** Exercise description **
Set down every entry below exactly as it stands.

════════════════════

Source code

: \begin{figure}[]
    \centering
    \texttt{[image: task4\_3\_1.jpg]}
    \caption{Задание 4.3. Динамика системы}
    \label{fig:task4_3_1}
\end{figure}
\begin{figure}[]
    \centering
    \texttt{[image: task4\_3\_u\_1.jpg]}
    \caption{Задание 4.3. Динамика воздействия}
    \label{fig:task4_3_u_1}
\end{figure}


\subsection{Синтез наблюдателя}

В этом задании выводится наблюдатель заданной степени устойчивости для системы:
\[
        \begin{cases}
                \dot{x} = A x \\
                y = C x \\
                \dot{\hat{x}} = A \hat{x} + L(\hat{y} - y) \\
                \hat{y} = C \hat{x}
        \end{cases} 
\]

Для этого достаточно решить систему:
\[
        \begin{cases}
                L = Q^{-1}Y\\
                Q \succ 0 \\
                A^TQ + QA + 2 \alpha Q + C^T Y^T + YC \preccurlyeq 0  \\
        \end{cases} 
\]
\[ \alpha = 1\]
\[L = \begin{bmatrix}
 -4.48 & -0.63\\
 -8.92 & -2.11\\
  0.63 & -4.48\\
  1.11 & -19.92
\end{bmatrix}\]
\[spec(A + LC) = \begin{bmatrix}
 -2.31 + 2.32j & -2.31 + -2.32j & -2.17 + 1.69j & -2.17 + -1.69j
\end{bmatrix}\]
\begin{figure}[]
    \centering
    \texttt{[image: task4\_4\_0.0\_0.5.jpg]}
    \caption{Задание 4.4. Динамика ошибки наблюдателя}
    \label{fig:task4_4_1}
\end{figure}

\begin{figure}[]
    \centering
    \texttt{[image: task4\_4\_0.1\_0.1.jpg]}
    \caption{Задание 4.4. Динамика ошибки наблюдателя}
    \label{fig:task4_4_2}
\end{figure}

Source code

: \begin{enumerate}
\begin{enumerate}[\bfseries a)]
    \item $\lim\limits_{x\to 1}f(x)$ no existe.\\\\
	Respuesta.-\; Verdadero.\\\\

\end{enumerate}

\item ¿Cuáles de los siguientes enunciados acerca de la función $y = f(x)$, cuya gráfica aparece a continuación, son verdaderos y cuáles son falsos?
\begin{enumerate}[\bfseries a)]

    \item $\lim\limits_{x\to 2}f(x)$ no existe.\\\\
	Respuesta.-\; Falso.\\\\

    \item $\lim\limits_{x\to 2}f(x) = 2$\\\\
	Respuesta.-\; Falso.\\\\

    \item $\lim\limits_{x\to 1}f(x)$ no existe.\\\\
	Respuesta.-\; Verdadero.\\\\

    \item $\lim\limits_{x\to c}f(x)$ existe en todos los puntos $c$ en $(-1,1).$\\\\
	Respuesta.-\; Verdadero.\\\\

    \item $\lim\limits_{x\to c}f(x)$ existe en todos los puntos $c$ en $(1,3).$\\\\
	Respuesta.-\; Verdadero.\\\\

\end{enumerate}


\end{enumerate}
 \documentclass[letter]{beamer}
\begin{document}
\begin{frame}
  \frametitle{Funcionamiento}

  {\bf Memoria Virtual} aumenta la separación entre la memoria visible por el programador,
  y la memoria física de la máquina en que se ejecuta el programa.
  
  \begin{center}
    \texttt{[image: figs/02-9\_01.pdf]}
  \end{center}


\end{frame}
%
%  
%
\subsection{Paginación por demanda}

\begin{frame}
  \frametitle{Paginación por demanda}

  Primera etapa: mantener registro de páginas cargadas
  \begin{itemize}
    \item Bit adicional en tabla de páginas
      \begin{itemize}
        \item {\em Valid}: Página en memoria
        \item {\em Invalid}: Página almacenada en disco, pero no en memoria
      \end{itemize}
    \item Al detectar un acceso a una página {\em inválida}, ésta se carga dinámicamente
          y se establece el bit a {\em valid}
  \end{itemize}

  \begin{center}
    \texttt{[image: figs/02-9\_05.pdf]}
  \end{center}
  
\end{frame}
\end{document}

════════════════════

** Written solution **
Source code

: \begin{figure}[]
    \centering
    \texttt{[image: task4\_3\_1.jpg]}
    \caption{Задание 4.3. Динамика системы}
    \label{fig:task4_3_1}
\end{figure}
\begin{figure}[]
    \centering
    \texttt{[image: task4\_3\_u\_1.jpg]}
    \caption{Задание 4.3. Динамика воздействия}
    \label{fig:task4_3_u_1}
\end{figure}


\subsection{Синтез наблюдателя}

В этом задании выводится наблюдатель заданной степени устойчивости для системы:
\[
        \begin{cases}
                \dot{x} = A x \\
                y = C x \\
                \dot{\hat{x}} = A \hat{x} + L(\hat{y} - y) \\
                \hat{y} = C \hat{x}
        \end{cases} 
\]

Для этого достаточно решить систему:
\[
        \begin{cases}
                L = Q^{-1}Y\\
                Q \succ 0 \\
                A^TQ + QA + 2 \alpha Q + C^T Y^T + YC \preccurlyeq 0  \\
        \end{cases} 
\]
\[ \alpha = 1\]
\[L = \begin{bmatrix}
 -4.48 & -0.63\\
 -8.92 & -2.11\\
  0.63 & -4.48\\
  1.11 & -19.92
\end{bmatrix}\]
\[spec(A + LC) = \begin{bmatrix}
 -2.31 + 2.32j & -2.31 + -2.32j & -2.17 + 1.69j & -2.17 + -1.69j
\end{bmatrix}\]
\begin{figure}[]
    \centering
    \texttt{[image: task4\_4\_0.0\_0.5.jpg]}
    \caption{Задание 4.4. Динамика ошибки наблюдателя}
    \label{fig:task4_4_1}
\end{figure}

\begin{figure}[]
    \centering
    \texttt{[image: task4\_4\_0.1\_0.1.jpg]}
    \caption{Задание 4.4. Динамика ошибки наблюдателя}
    \label{fig:task4_4_2}
\end{figure}

Source code

: \begin{enumerate}
\begin{enumerate}[\bfseries a)]
    \item $\lim\limits_{x\to 1}f(x)$ no existe.\\\\
	Respuesta.-\; Verdadero.\\\\

\end{enumerate}

\item ¿Cuáles de los siguientes enunciados acerca de la función $y = f(x)$, cuya gráfica aparece a continuación, son verdaderos y cuáles son falsos?
\begin{enumerate}[\bfseries a)]

    \item $\lim\limits_{x\to 2}f(x)$ no existe.\\\\
	Respuesta.-\; Falso.\\\\

    \item $\lim\limits_{x\to 2}f(x) = 2$\\\\
	Respuesta.-\; Falso.\\\\

    \item $\lim\limits_{x\to 1}f(x)$ no existe.\\\\
	Respuesta.-\; Verdadero.\\\\

    \item $\lim\limits_{x\to c}f(x)$ existe en todos los puntos $c$ en $(-1,1).$\\\\
	Respuesta.-\; Verdadero.\\\\

    \item $\lim\limits_{x\to c}f(x)$ existe en todos los puntos $c$ en $(1,3).$\\\\
	Respuesta.-\; Verdadero.\\\\

\end{enumerate}


\end{enumerate}
 \documentclass[letter]{beamer}
\begin{document}
\begin{frame}
  \frametitle{Funcionamiento}

  {\bf Memoria Virtual} aumenta la separación entre la memoria visible por el programador,
  y la memoria física de la máquina en que se ejecuta el programa.
  
  \begin{center}
    \texttt{[image: figs/02-9\_01.pdf]}
  \end{center}


\end{frame}
%
%  
%
\subsection{Paginación por demanda}

\begin{frame}
  \frametitle{Paginación por demanda}

  Primera etapa: mantener registro de páginas cargadas
  \begin{itemize}
    \item Bit adicional en tabla de páginas
      \begin{itemize}
        \item {\em Valid}: Página en memoria
        \item {\em Invalid}: Página almacenada en disco, pero no en memoria
      \end{itemize}
    \item Al detectar un acceso a una página {\em inválida}, ésta se carga dinámicamente
          y se establece el bit a {\em valid}
  \end{itemize}

  \begin{center}
    \texttt{[image: figs/02-9\_05.pdf]}
  \end{center}
  
\end{frame}
\end{document}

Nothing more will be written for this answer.